Third Sunday of Easter

Our Gospel passage this week is found in Luke Chapter 24, at verses 13–25.

Three weeks into the Church’s great fifty-day celebration of Easter, we are reminded that Easter’s dawn is a kairos (Greek – ‘right’, ‘critical’) moment. Our first reading and Gospel reading can be defined in this context. The unfolding story in Acts will show that God’s gracious intention is to draw in many and reach out even beyond the boundary of the nation and religion. This is of course the very plan of Luke’s Gospel and Acts, where the disciples are witnesses to Jesus to the end of the earth.
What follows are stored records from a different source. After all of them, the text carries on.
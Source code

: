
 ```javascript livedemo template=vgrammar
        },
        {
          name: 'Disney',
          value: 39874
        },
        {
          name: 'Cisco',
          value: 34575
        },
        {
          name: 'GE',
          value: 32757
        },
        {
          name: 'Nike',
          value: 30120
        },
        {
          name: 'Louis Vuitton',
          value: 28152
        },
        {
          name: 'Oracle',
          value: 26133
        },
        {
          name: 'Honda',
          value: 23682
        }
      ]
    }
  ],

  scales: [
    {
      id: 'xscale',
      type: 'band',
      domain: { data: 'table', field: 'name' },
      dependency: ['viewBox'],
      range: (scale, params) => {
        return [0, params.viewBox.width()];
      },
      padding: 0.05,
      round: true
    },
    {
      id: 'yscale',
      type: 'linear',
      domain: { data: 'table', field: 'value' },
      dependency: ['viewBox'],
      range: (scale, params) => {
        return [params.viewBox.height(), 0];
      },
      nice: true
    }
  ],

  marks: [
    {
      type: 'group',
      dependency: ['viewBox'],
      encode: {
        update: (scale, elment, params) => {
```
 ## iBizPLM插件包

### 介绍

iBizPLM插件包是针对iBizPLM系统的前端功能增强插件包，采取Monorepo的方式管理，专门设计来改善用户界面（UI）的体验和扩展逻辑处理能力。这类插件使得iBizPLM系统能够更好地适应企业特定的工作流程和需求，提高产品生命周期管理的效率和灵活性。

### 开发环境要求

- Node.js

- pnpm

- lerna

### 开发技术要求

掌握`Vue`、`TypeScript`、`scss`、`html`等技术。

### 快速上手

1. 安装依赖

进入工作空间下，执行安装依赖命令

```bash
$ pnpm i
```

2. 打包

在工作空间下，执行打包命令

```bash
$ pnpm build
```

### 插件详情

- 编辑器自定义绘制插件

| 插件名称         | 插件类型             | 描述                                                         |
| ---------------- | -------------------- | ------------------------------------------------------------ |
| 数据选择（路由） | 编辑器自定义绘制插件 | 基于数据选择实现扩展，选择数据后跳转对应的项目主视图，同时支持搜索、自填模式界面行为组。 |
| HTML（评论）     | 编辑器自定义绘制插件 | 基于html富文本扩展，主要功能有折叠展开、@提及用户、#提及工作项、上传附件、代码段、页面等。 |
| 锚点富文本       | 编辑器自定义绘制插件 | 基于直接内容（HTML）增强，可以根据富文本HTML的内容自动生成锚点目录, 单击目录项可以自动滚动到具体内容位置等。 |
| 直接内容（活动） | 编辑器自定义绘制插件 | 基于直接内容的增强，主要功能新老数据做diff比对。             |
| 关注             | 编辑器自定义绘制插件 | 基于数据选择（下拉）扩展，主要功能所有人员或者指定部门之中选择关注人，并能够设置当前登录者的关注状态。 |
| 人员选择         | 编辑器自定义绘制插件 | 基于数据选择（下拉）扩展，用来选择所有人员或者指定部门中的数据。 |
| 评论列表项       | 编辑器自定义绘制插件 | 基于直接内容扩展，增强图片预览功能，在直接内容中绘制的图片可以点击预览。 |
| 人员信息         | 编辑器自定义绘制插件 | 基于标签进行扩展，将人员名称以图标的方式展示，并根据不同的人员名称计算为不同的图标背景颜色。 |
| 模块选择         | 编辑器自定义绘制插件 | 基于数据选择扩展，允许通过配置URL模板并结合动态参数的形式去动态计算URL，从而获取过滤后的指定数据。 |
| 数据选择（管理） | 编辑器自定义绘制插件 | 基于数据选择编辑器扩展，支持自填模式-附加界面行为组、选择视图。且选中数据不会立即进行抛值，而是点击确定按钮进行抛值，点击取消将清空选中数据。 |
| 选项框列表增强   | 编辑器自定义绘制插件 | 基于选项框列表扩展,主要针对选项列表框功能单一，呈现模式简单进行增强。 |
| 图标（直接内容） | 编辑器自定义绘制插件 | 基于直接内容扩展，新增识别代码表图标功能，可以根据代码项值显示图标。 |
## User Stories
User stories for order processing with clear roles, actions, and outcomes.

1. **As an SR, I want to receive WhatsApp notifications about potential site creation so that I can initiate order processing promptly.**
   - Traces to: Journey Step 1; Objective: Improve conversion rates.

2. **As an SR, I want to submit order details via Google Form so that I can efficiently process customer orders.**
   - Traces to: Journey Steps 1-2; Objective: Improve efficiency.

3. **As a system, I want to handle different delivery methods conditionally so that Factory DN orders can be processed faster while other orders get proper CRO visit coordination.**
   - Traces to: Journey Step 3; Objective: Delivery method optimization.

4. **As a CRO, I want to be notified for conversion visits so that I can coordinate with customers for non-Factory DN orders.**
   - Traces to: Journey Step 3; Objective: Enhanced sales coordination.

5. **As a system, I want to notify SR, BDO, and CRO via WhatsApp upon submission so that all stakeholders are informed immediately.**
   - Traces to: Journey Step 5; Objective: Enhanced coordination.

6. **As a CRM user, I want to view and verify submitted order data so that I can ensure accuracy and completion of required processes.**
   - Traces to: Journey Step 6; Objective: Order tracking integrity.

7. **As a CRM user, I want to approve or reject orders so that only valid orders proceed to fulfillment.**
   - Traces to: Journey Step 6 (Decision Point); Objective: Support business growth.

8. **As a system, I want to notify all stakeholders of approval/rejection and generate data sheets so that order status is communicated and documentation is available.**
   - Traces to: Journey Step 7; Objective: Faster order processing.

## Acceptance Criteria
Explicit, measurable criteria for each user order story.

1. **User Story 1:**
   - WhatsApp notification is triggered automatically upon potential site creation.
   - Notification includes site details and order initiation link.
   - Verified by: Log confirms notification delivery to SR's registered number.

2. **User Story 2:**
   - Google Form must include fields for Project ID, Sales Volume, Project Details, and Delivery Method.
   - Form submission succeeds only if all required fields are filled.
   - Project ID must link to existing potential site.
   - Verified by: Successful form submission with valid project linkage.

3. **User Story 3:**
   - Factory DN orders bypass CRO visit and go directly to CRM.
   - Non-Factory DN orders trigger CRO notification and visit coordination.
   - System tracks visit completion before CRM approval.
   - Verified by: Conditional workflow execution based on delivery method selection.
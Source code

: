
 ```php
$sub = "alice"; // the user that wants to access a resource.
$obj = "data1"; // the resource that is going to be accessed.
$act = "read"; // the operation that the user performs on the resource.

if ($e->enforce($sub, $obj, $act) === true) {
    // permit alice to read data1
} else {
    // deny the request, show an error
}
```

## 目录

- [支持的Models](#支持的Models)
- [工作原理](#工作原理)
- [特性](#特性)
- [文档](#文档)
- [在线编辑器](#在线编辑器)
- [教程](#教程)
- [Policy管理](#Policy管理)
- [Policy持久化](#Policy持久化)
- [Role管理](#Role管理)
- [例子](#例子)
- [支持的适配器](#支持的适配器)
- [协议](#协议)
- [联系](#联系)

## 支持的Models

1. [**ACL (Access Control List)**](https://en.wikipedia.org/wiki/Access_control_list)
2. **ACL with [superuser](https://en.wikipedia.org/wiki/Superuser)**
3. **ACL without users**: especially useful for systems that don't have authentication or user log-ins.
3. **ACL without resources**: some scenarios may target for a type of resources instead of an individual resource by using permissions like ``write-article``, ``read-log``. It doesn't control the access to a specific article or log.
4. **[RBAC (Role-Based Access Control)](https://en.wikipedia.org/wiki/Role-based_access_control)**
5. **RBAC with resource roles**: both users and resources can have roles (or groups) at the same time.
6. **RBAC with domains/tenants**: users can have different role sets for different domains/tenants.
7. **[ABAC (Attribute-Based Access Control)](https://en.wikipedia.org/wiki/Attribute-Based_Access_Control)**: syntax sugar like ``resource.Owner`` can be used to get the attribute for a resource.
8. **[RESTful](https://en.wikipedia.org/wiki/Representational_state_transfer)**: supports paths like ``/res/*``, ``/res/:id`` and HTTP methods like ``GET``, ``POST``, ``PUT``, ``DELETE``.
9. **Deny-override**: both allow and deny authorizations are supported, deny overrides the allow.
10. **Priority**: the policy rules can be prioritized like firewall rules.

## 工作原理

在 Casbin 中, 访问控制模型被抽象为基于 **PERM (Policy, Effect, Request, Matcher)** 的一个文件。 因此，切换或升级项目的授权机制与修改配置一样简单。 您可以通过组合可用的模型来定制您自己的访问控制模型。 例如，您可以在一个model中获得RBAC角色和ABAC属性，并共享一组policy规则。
We are to participate in Christ’s mission, taking Jesus through the Spirit to our neighbours and our communities. The appearance on the road to Emmaus is one of the most enticing stories of the Gospel literature. The story begins at midday on the road with two sorry disciples who have bet their lives on the wrong saviour. Where are they headed? Probably back to fishing nets, tax offices, missed appointments, and so on. They are on the road that will return them to what TS Eliot simply called the human condition. They perhaps are asking the question, what do we do now? A question all too familiar. But this question is also asked after Peter rehearsed salvation history for the gathered crowd on Pentecost. Peter’s answer led three thousand to repent and be baptised. The answer the two on the road to Emmaus got from Jesus transformed their lives and led them back to the community of believers, thereby realising the importance of not leaving the community but persevering with it. By word and sacrament, Christ opens the eyes of them who rejoice that they have reached their destination in him. Christ’s Church has been making diligent use of his given means of grace since the evening of the first day of the week, in the hope that, on the way home, perhaps two might even say to us, ‘Did not our hearts burn as the scriptures were opened to us?’ What will our answer be when friends, families and neighbours in our communities ask us this question?